» **Problem details**: Copy each line from the entries that the word "state" appears in.

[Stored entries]
· · ·
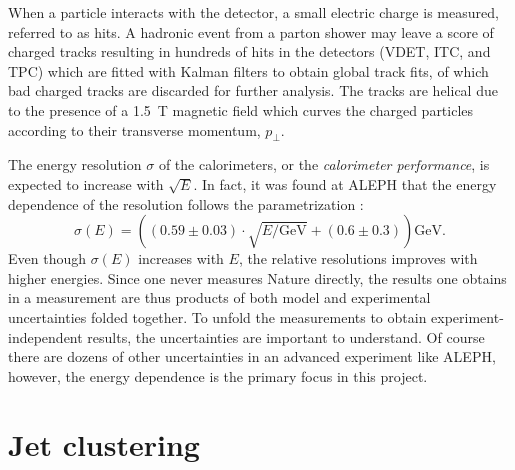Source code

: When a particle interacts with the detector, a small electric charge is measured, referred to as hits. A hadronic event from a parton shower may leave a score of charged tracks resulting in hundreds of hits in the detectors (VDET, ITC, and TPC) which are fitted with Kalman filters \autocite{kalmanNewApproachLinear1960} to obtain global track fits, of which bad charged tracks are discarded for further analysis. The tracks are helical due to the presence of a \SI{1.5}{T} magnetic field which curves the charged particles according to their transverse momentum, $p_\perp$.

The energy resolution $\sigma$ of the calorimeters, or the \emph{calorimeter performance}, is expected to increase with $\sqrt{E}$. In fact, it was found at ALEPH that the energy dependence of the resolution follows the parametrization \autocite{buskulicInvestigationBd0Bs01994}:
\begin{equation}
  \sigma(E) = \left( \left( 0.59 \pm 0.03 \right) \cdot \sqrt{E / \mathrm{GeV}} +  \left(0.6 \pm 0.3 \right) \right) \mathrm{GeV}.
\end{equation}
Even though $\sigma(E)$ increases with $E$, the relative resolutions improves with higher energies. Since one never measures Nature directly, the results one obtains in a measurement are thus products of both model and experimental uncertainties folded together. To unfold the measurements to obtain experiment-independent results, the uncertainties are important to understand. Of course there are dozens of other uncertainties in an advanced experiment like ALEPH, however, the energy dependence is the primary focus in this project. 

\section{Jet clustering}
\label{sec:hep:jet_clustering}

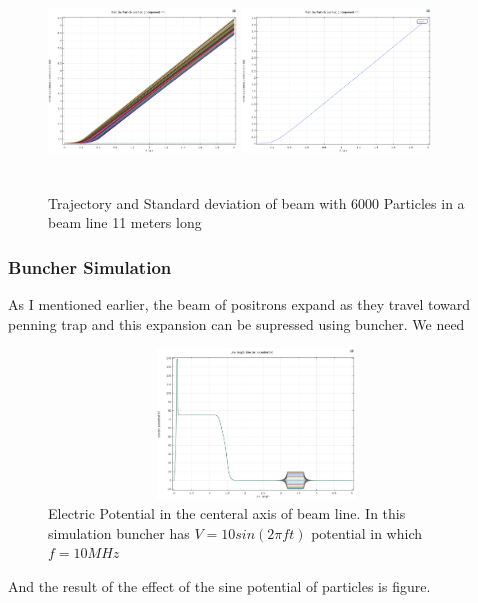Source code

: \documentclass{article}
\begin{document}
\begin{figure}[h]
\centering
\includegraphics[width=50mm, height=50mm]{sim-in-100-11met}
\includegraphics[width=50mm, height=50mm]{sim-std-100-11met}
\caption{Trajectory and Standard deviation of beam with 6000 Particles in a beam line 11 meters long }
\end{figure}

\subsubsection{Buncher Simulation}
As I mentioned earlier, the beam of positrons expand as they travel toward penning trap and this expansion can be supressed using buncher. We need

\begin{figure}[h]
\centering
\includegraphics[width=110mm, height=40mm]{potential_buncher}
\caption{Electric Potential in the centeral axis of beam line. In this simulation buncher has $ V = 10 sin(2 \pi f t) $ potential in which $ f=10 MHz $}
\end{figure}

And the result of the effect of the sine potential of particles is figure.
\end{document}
· · ·
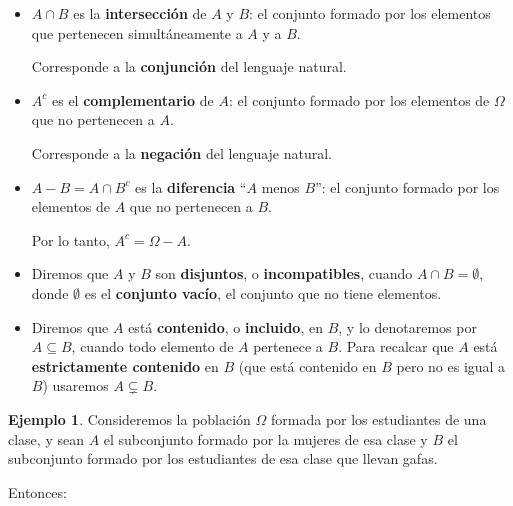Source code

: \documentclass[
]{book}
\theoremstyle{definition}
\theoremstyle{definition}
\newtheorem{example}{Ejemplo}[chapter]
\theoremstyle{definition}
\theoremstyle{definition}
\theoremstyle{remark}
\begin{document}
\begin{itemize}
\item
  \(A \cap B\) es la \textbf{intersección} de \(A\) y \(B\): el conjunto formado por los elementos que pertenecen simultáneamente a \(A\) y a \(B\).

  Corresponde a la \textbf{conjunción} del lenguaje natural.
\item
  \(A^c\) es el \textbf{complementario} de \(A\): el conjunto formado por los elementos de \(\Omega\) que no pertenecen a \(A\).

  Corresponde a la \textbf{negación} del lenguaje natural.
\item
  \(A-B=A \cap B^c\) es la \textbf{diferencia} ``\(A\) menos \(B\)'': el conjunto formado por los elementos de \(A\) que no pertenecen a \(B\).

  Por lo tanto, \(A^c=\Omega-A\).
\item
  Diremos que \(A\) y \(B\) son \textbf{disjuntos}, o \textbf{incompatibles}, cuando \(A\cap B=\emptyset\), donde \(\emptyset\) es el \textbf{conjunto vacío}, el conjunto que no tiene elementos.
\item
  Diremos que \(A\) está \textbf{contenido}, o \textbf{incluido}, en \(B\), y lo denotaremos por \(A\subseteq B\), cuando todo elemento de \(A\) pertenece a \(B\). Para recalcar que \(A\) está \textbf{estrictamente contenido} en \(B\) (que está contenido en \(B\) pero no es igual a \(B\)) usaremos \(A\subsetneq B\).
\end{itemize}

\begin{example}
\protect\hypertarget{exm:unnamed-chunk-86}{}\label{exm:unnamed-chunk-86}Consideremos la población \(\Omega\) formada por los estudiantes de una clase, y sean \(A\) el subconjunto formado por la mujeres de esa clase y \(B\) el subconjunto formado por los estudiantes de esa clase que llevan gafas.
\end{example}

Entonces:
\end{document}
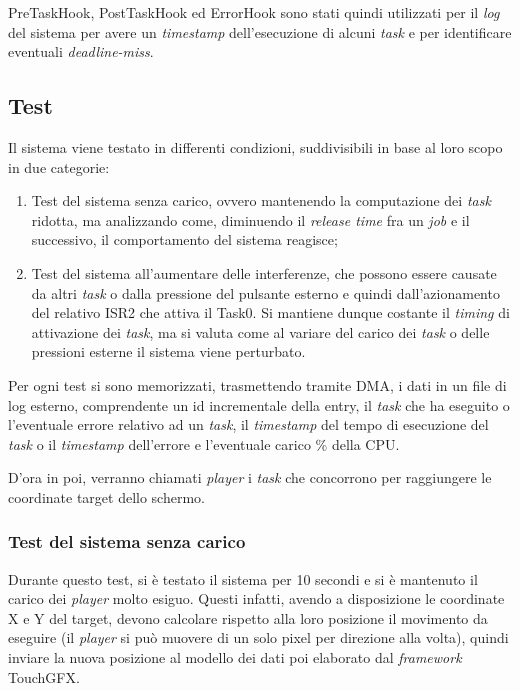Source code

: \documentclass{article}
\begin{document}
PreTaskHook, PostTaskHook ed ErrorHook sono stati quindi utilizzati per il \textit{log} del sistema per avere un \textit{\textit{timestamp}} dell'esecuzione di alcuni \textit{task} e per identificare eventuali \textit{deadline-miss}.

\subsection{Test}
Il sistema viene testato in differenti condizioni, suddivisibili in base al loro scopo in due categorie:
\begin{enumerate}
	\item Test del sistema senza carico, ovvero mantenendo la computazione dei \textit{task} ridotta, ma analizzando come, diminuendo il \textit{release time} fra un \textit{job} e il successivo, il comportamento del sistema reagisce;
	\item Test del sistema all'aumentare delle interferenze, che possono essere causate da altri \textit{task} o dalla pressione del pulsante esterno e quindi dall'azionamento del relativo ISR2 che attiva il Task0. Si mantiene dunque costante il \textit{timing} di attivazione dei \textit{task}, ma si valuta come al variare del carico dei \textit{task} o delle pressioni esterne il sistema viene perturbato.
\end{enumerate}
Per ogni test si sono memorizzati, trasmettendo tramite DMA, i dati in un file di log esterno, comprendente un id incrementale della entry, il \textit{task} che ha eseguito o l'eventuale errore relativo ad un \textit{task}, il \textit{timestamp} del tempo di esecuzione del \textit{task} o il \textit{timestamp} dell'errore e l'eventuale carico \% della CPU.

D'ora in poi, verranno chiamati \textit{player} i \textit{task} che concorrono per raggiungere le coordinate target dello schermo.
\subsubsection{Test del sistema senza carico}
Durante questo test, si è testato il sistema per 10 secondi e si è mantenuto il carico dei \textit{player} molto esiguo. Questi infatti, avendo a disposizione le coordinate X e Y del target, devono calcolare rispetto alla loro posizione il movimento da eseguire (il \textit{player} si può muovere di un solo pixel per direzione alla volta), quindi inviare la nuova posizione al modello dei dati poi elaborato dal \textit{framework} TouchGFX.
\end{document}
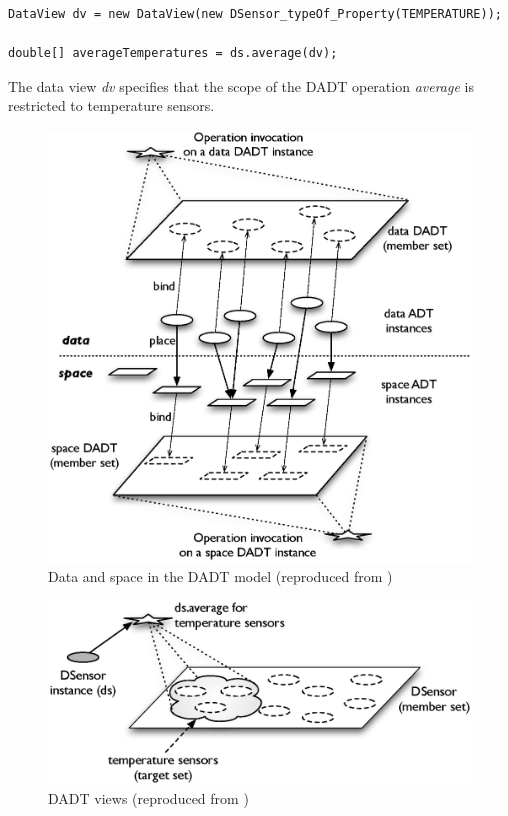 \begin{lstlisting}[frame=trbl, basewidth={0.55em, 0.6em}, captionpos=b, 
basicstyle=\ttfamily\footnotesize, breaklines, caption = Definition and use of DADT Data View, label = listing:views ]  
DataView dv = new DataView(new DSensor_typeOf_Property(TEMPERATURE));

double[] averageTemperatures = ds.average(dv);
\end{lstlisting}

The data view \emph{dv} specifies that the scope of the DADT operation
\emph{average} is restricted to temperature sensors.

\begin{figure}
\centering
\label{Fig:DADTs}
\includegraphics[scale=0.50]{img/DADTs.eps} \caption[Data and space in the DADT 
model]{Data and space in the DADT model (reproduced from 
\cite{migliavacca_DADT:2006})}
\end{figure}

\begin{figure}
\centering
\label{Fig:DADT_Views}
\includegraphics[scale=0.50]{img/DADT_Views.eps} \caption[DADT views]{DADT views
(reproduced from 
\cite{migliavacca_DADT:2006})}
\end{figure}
· · ·
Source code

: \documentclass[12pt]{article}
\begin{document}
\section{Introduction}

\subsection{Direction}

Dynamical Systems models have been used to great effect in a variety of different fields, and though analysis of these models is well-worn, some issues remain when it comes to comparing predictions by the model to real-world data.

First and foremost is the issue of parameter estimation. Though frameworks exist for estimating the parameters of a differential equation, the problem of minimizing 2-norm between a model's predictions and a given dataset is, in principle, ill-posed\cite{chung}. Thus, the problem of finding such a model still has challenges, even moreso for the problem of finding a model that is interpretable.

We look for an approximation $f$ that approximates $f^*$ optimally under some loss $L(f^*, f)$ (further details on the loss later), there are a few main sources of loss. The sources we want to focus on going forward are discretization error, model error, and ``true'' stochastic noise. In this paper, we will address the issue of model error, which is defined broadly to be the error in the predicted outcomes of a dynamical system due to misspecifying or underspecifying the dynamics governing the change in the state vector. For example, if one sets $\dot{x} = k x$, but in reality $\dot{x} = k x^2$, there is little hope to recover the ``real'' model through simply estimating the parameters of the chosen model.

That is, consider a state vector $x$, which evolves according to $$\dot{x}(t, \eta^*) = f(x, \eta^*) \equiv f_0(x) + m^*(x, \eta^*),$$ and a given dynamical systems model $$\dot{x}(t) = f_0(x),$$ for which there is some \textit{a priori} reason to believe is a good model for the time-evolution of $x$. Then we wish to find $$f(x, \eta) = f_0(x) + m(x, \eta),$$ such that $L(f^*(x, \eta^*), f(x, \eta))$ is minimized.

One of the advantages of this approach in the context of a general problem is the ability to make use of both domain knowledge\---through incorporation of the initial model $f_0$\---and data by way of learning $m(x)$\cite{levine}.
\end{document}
· · ·
» **Response box**:
We look for an approximation $f$ that approximates $f^*$ optimally under some loss $L(f^*, f)$ (further details on the loss later), there are a few main sources of loss. The sources we want to focus on going forward are discretization error, model error, and ``true'' stochastic noise. In this paper, we will address the issue of model error, which is defined broadly to be the error in the predicted outcomes of a dynamical system due to misspecifying or underspecifying the dynamics governing the change in the state vector. For example, if one sets $\dot{x} = k x$, but in reality $\dot{x} = k x^2$, there is little hope to recover the ``real'' model through simply estimating the parameters of the chosen model.
That is, consider a state vector $x$, which evolves according to $$\dot{x}(t, \eta^*) = f(x, \eta^*) \equiv f_0(x) + m^*(x, \eta^*),$$ and a given dynamical systems model $$\dot{x}(t) = f_0(x),$$ for which there is some \textit{a priori} reason to believe is a good model for the time-evolution of $x$. Then we wish to find $$f(x, \eta) = f_0(x) + m(x, \eta),$$ such that $L(f^*(x, \eta^*), f(x, \eta))$ is minimized.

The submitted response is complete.